Pūrākau Poto: Matariki

Tama Ale Samoa • 18 June 2021

In our short story this week, Tama Ale Samoa looks at the significance of the rising of the Matariki cluster.

Wikimedia Commons | Juan Iacruz

With the Māori new year in order, let us look deeper into Matariki and ask the questions: what is Matariki? Who is Matariki? What is the significance of Matariki?

Matariki is the brightest star in the constellation of Pleiades, or known to Māori as Te Kāhui o Matariki.

According to Māori, there are nine stars in the constellation of Pleiades. Matariki is the mother and her children are Waitī, Waitā, Waipunarangi, Ururangi, Tupua Nuku, Tupua Rangi, Pōhutukawa and Hiwaiterangi. When the constellation rises in the east, during the sixth lunar month, just before the sun, it signals the Māori new year. This is a time to rest, reflect, farewell the old and welcome the new.


There are two practices that take place during Matariki.

One practice is focused on our deceased. Matariki is a time where we place the spirits of our dead upon the waka of Rangi (another constellation) and from there they will take their final journey to the place where Rangi, with his fishing net, gathers all the spirits together and cast them into the sky to become stars. This is where the popular Māori belief that we become stars when we die comes from.

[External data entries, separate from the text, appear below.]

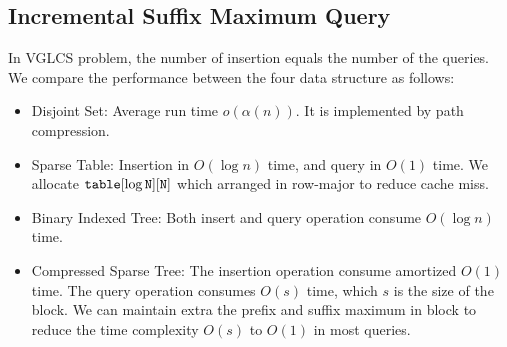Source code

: 
\subsection{Incremental Suffix Maximum Query}

In VGLCS problem, the number of insertion equals the number of the
queries. We compare the performance between the four data structure as
follows:

\iffalse
針對插入和詢問次數相同的 ISMQ 問題，運行以下四種數據結構：
\fi

\begin{itemize}
  \item 

Disjoint Set: Average run time $o(\alpha(n))$.  It is implemented by
path compression.

  \item 

Sparse Table: Insertion in $O(\log n)$ time, and query in $O(1)$ time.
We allocate $\tt{table}[\log N][N]$ which arranged in row-major to
reduce cache miss.

  \item 

Binary Indexed Tree: Both insert and query operation consume $O(\log
n)$ time.

  \item 

Compressed Sparse Tree: The insertion operation consume amortized
$O(1)$ time.  The query operation consumes $O(s)$ time, which $s$ is
the size of the block.  We can maintain extra the prefix and suffix
maximum in block to reduce the time complexity $O(s)$ to $O(1)$ in
most queries.

\end{itemize}

\iffalse
\begin{itemize}
  \item 并查集 (Disjoint Set): 平均運行時間 $o(\alpha(n))$。只使用路徑壓縮技巧。
  \item 稀疏表 (Sparse Table): 插入 $O(\log n)$、詢問 $O(1)$。實作陣列宣告採用 $\tt{table}[\log N][N]$ 以減少快取未中。
  \item 樹狀數組 (Binary Indexed Tree): 插入、詢問均為 $O(\log n)$。
  \item 壓縮稀疏表 (Compressed Sparse Tree): 插入均攤 $O(1)$、詢問操作 $O(s)$，
  其中 $s$ 為拆分到區塊大小。實作時，維護區塊前綴和後綴最大值降低詢問複雜度至 $O(1)$，當發生 in-block 詢問再運行 $O(s)$ 算法。
\end{itemize}
\fi

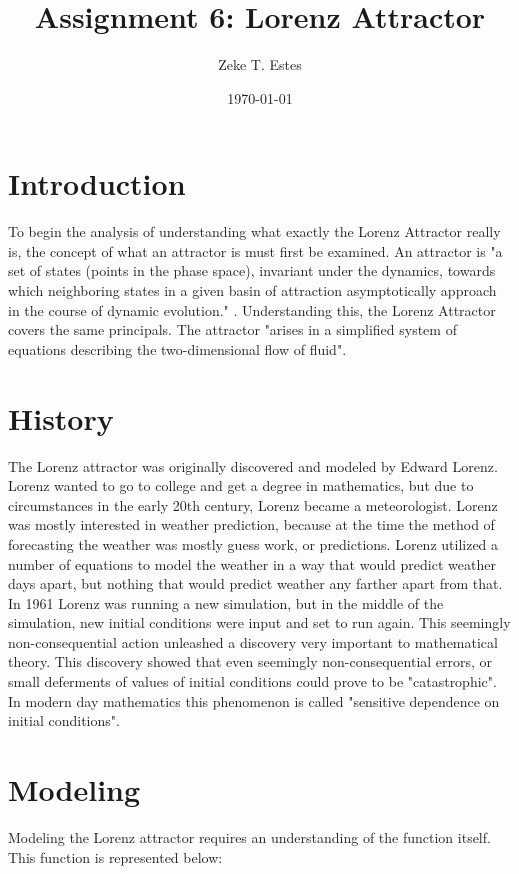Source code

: \documentclass[10pt]{article}
\title{Assignment 6: Lorenz Attractor}
\author{Zeke T. Estes}
\date{\today}
\begin{document}
\maketitle

\section{Introduction}
To begin the analysis of understanding what exactly the Lorenz Attractor really is, the concept of what an attractor is must first be examined. An attractor is "a set of states (points in the phase space), invariant under the dynamics, towards which neighboring states in a given basin of attraction asymptotically approach in the course of dynamic evolution." \cite{WolframA}. Understanding this, the Lorenz Attractor covers the same principals. The attractor "arises in a simplified system of equations describing the two-dimensional flow of fluid". \cite{WolframLA} 

\section{History}
The Lorenz attractor was originally discovered and modeled by Edward Lorenz. Lorenz wanted to go to college and get a degree in mathematics, but due to circumstances in the early 20th century, Lorenz became a meteorologist. Lorenz was mostly interested in weather prediction, because at the time the method of forecasting the weather was mostly guess work, or predictions. Lorenz utilized a number of equations to model the weather in a way that would predict weather days apart, but nothing that would predict weather any farther apart from that. In 1961 Lorenz was running a new simulation, but in the middle of the simulation, new initial conditions were input and set to run again. This seemingly non-consequential action unleashed a discovery very important to mathematical theory. This discovery showed that even seemingly non-consequential errors, or small deferments of values of initial conditions could prove to be "catastrophic". In modern day mathematics this phenomenon is called "sensitive dependence on initial conditions". \cite{History}

\section{Modeling}
Modeling the Lorenz attractor requires an understanding of the function itself. This function is represented below:
\end{document}
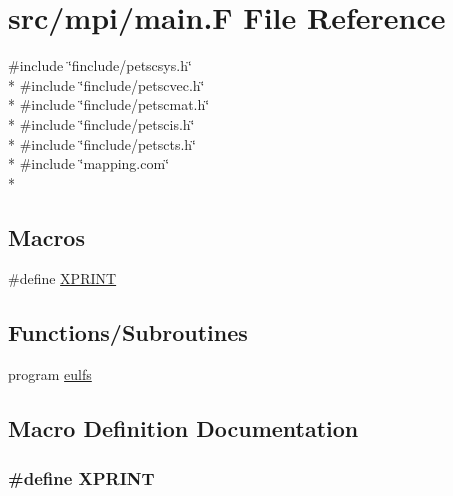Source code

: \hypertarget{mpi_2main_8_f}{\section{src/mpi/main.F File Reference}
\label{mpi_2main_8_f}
}
{\ttfamily \#include \char`\"{}finclude/petscsys.\-h\char`\"{}}\\*
{\ttfamily \#include \char`\"{}finclude/petscvec.\-h\char`\"{}}\\*
{\ttfamily \#include \char`\"{}finclude/petscmat.\-h\char`\"{}}\\*
{\ttfamily \#include \char`\"{}finclude/petscis.\-h\char`\"{}}\\*
{\ttfamily \#include \char`\"{}finclude/petscts.\-h\char`\"{}}\\*
{\ttfamily \#include \char`\"{}mapping.\-com\char`\"{}}\\*
\subsection*{Macros}
\begin{DoxyCompactItemize}
\item 
\#define \hyperlink{mpi_2main_8_f_ab756f1b26b556714e9a9789d8f2d8f08}{X\-P\-R\-I\-N\-T}
\end{DoxyCompactItemize}
\subsection*{Functions/\-Subroutines}
\begin{DoxyCompactItemize}
\item 
program \hyperlink{mpi_2main_8_f_a8d200d2db3a3c1292d026e24f74c02e3}{eulfs}
\end{DoxyCompactItemize}


\subsection{Macro Definition Documentation}
\hypertarget{mpi_2main_8_f_ab756f1b26b556714e9a9789d8f2d8f08}{
\subsubsection[{X\-P\-R\-I\-N\-T}]{\setlength{\rightskip}{0pt plus 5cm}\#define X\-P\-R\-I\-N\-T}}\label{mpi_2main_8_f_ab756f1b26b556714e9a9789d8f2d8f08}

The second practice is slightly like the modern idea of New Year's resolution. This practice involved wish-making and future planning. Hiwaiterangi is the star we send our wishes to. The other stars from the Matariki cluster, besides Pōhutukawa, act as a whole year forecast for weather, crops forecast, fishing conditions, and health. To better understand this, we must look at each star and its significance.

  • Waitī – Freshwater
  • Waitā – Saltwater
  • Tupua Nuku – Food that grows in the ground
  • Tupua Rangi – Food that grows above us i.e. berries, birds
  • Ururangi – Connected to the winds
  • Waipunarangi – Connected to rain

During the early mornings of the last quarter phase (Tangaroa) of the sixth lunar month (Pipiri), our tohunga (experts) will take their reading, predict the conditions for the year ahead, and plan accordingly. For example, if the star Waitī is shining bright, they know it will be a good year for freshwater food sources. If Ururangi is dim and hard to see, they know that the year ahead is going to be a very windy year, and so on and so forth.

Matariki is a time to farewell the old and prepare for the new.